There are times when tooth extraction is unavoidable. Teeth are removed because they are severely decayed, have advanced periodontal disease or have broken in a way that cannot be repaired. Other teeth may need removal because they are poorly positioned in the mouth (such as impacted teeth) or in preparation for orthodontic treatment.
If you must have a tooth removed, Dr. Van Stralen will discuss the risks and benefits of tooth removal and the options for replacing the tooth if necessary. The removal of a single tooth can lead to chewing and jaw joint (TMJ) problems. Teeth hold each other in position, a missing tooth can cause your other teeth to shift and your dental arch to collapse. Over many years, one lost and unreplaced tooth can cause the loss of all your teeth.
The Extraction Process
The goal of the extraction process is to remove the problem tooth with as little disruption to neighboring structures as possible. We have many techniques and specialized instruments to make this process comfortable for you and a traumatic as possible for adjacent anatomy. Usually the process will begin with the Dr. Van Stralen anesthetizing your tooth and surrounding gums with a short-acting local anesthetic. If necessary, we offer the option of sedation that enables you not to experience the procedure at all.

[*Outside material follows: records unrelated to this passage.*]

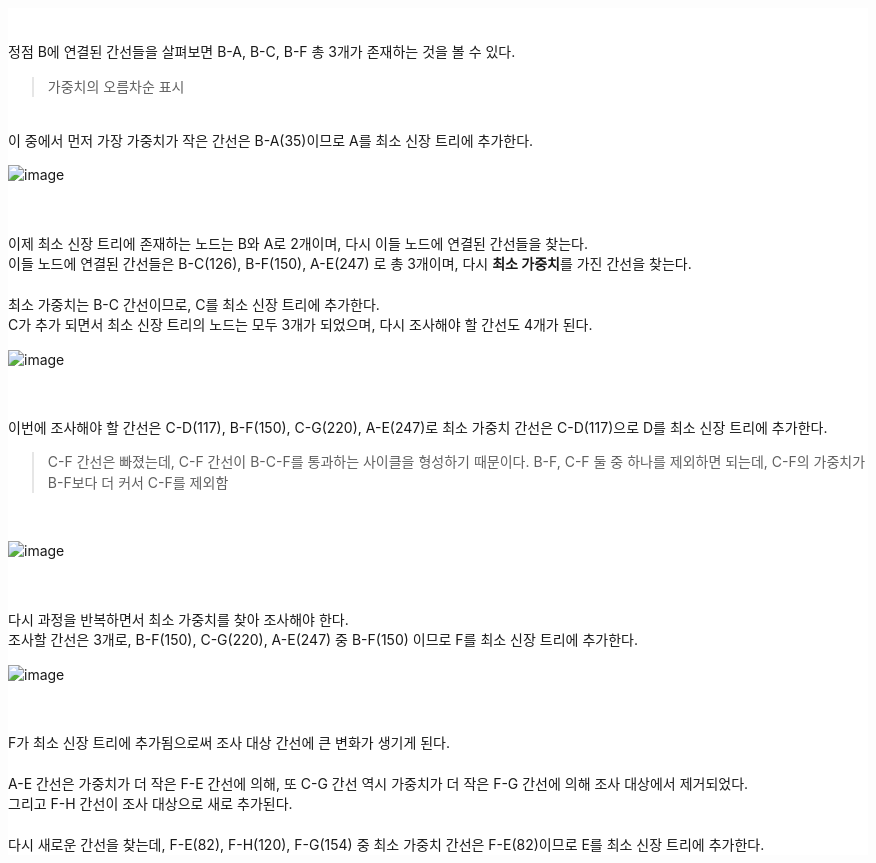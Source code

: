

<br>

정점 B에 연결된 간선들을 살펴보면 B-A, B-C, B-F 총 3개가 존재하는 것을 볼 수 있다.
> 가중치의 오름차순 표시
<br>
이 중에서 먼저 가장 가중치가 작은 간선은 B-A(35)이므로 A를 최소 신장 트리에 추가한다.
<br>

![image](https://user-images.githubusercontent.com/87363461/222044001-24ff69e9-78e8-4252-925f-b444b34d99b3.png)


<br>

이제 최소 신장 트리에 존재하는 노드는 B와 A로 2개이며, 다시 이들 노드에 연결된 간선들을 찾는다.
<br>
이들 노드에 연결된 간선들은 B-C(126), B-F(150), A-E(247) 로 총 3개이며, 다시 <b>최소 가중치</b>를 가진 간선을 찾는다.
<br>
<br>
최소 가중치는 B-C 간선이므로, C를 최소 신장 트리에 추가한다.
<br>
C가 추가 되면서 최소 신장 트리의 노드는 모두 3개가 되었으며, 다시 조사해야 할 간선도 4개가 된다.
<br>

![image](https://user-images.githubusercontent.com/87363461/222044403-7970cd72-91c5-46a1-a0cd-cda779654df7.png)


<br>

이번에 조사해야 할 간선은 C-D(117), B-F(150), C-G(220), A-E(247)로 최소 가중치 간선은 C-D(117)으로 D를 최소 신장 트리에 추가한다.
> C-F 간선은 빠졌는데, C-F 간선이 B-C-F를 통과하는 사이클을 형성하기 때문이다. B-F, C-F 둘 중 하나를 제외하면 되는데, C-F의 가중치가 B-F보다 더 커서 C-F를 제외함

<br>

![image](https://user-images.githubusercontent.com/87363461/222044802-5cdfec23-7ec8-495a-a36a-d291bd359232.png)

<br>

다시 과정을 반복하면서 최소 가중치를 찾아 조사해야 한다.
<br>
조사할 간선은 3개로, B-F(150), C-G(220), A-E(247) 중 B-F(150) 이므로 F를 최소 신장 트리에 추가한다.
<br>

![image](https://user-images.githubusercontent.com/87363461/222044920-0cb2fe8b-2d05-46bf-b180-88259d32531b.png)


<br>

F가 최소 신장 트리에 추가됨으로써 조사 대상 간선에 큰 변화가 생기게 된다.
<br>
<br>
A-E 간선은 가중치가 더 작은 F-E 간선에 의해, 또 C-G 간선 역시 가중치가 더 작은 F-G 간선에 의해 조사 대상에서 제거되었다.
<br>
그리고 F-H 간선이 조사 대상으로 새로 추가된다.
<br>
<br>
다시 새로운 간선을 찾는데, F-E(82), F-H(120), F-G(154) 중 최소 가중치 간선은 F-E(82)이므로 E를 최소 신장 트리에 추가한다.
<br>
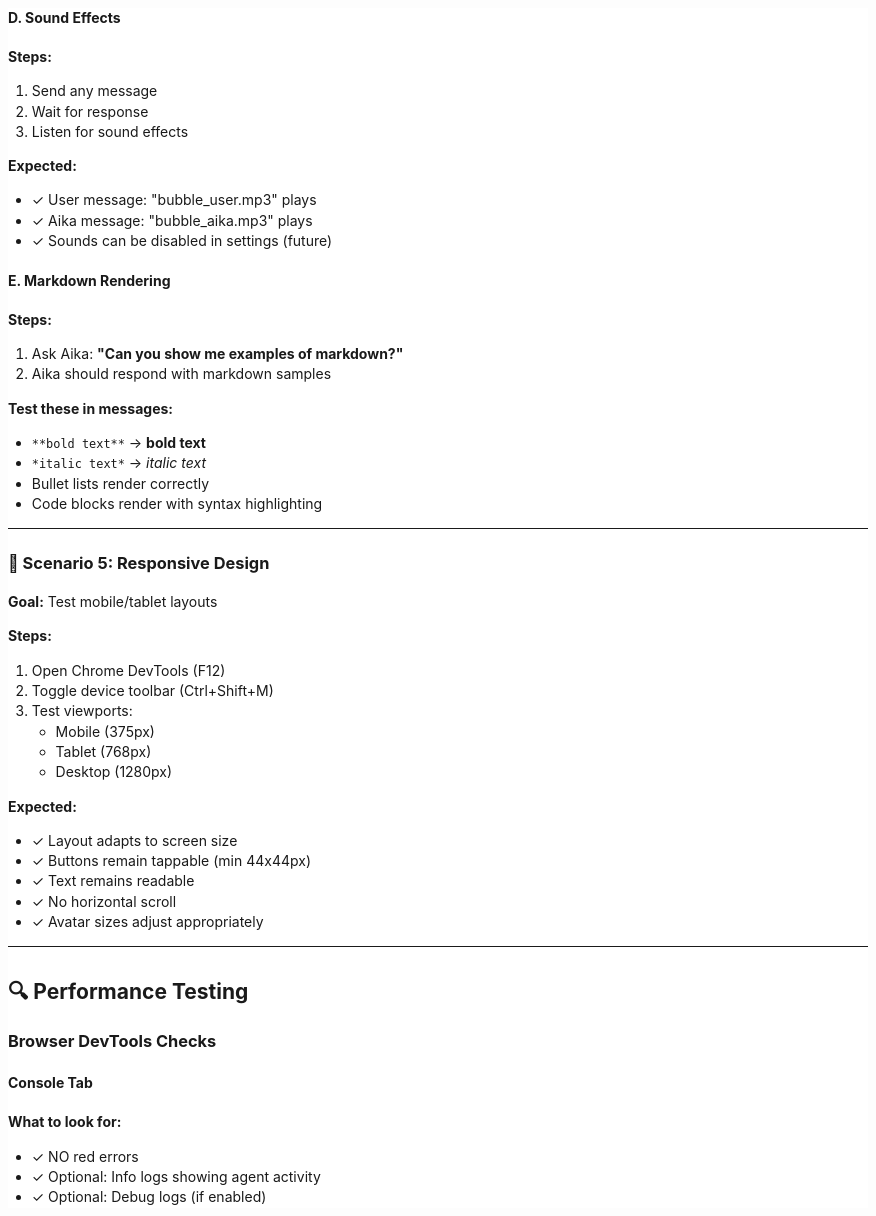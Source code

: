 #### D. Sound Effects
**Steps:**
1. Send any message
2. Wait for response
3. Listen for sound effects

**Expected:**
- ✓ User message: "bubble_user.mp3" plays
- ✓ Aika message: "bubble_aika.mp3" plays
- ✓ Sounds can be disabled in settings (future)

#### E. Markdown Rendering
**Steps:**
1. Ask Aika: **"Can you show me examples of markdown?"**
2. Aika should respond with markdown samples

**Test these in messages:**
- `**bold text**` → **bold text**
- `*italic text*` → *italic text*
- Bullet lists render correctly
- Code blocks render with syntax highlighting

---

### 📱 Scenario 5: Responsive Design

**Goal:** Test mobile/tablet layouts

**Steps:**
1. Open Chrome DevTools (F12)
2. Toggle device toolbar (Ctrl+Shift+M)
3. Test viewports:
   - Mobile (375px)
   - Tablet (768px)
   - Desktop (1280px)

**Expected:**
- ✓ Layout adapts to screen size
- ✓ Buttons remain tappable (min 44x44px)
- ✓ Text remains readable
- ✓ No horizontal scroll
- ✓ Avatar sizes adjust appropriately

---

## 🔍 Performance Testing

### Browser DevTools Checks

#### Console Tab
**What to look for:**
- ✓ NO red errors
- ✓ Optional: Info logs showing agent activity
- ✓ Optional: Debug logs (if enabled)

However, many patients find that an inexpensive medication similar to valium taken orally one hour before the procedure is sufficient to make the process comfortable. If you are awake during the extraction process, you may feels light pressure as the tooth is gently removed. Anesthetic interferes with the ability of nerve cells to transmit pain stimuli, yet the nerves that transmit pressure stimuli are not profoundly affected.
Sectioning a tooth
When removing a tooth, we take great care not to damage and, if possible, not even to touch the surrounding bony. When teeth have multiple roots which diverge, we remove each root separately. To do so, we divide multi-rooted teeth into more that one piece by a process called sectioning. We perform all tooth sections with a sterilized surgical hand piece (drill) that irrigates the surgical site with sterile saline and does not exhaust air into wound.